# [ASSIGNMENT]
Report the tally of lines in the material below that have the string "publish", with no other output.

# [MATERIAL FOR THIS TASK]

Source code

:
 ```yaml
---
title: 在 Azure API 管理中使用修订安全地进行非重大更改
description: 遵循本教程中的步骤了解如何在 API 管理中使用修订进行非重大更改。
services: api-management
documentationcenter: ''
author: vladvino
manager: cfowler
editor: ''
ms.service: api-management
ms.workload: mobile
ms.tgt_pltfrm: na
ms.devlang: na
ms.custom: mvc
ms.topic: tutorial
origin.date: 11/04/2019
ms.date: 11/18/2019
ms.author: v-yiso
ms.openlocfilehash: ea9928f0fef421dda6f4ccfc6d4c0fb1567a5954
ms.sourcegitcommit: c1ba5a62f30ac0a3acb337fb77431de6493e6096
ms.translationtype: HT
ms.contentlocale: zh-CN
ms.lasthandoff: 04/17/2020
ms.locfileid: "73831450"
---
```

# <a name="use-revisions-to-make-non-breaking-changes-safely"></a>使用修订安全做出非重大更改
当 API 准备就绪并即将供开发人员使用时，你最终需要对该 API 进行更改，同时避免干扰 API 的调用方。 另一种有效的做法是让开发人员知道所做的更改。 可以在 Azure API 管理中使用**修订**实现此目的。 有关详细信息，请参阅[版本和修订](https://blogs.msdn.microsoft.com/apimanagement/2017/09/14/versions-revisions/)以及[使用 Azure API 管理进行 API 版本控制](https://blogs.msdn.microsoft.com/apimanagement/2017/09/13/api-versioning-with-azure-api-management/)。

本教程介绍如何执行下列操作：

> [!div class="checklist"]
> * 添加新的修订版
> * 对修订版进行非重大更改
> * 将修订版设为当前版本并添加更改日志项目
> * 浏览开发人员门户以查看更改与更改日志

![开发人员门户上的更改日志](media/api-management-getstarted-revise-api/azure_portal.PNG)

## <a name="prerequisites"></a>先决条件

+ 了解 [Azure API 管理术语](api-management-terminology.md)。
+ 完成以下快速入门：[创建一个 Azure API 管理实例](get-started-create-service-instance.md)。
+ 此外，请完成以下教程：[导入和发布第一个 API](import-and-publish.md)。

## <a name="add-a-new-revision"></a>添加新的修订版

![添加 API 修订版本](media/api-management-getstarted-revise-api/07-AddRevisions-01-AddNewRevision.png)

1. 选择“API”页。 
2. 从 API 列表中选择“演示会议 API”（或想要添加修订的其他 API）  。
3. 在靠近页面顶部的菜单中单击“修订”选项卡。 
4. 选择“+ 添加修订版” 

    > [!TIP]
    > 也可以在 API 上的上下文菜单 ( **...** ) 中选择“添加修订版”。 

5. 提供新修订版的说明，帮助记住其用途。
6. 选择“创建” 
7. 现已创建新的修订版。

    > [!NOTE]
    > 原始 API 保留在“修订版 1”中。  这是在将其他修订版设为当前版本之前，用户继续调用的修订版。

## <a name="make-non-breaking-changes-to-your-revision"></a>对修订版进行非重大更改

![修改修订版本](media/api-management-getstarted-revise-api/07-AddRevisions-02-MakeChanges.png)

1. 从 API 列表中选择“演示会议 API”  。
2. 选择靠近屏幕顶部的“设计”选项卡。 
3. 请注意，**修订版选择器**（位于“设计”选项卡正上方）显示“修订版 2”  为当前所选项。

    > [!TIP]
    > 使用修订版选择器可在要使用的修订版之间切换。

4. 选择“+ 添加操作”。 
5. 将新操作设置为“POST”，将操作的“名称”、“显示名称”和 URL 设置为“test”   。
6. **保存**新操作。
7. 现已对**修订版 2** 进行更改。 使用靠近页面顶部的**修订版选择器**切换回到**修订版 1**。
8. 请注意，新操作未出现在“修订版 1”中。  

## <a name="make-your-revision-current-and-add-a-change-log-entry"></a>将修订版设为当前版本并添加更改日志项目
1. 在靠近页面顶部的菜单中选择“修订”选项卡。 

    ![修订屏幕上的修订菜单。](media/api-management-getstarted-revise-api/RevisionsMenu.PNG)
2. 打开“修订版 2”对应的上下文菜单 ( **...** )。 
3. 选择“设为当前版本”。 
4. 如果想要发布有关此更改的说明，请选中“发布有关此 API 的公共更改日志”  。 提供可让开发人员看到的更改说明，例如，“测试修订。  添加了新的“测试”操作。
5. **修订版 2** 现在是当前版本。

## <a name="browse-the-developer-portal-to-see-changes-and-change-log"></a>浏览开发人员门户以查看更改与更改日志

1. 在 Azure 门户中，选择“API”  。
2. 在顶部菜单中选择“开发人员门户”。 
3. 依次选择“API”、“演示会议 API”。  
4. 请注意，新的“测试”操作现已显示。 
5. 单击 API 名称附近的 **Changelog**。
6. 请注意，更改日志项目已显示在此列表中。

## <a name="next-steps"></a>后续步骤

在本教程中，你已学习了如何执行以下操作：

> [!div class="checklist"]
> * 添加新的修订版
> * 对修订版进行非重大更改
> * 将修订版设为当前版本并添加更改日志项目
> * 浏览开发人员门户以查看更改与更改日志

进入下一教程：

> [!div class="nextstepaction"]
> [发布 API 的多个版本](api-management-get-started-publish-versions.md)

# [WRITTEN ANSWER]
2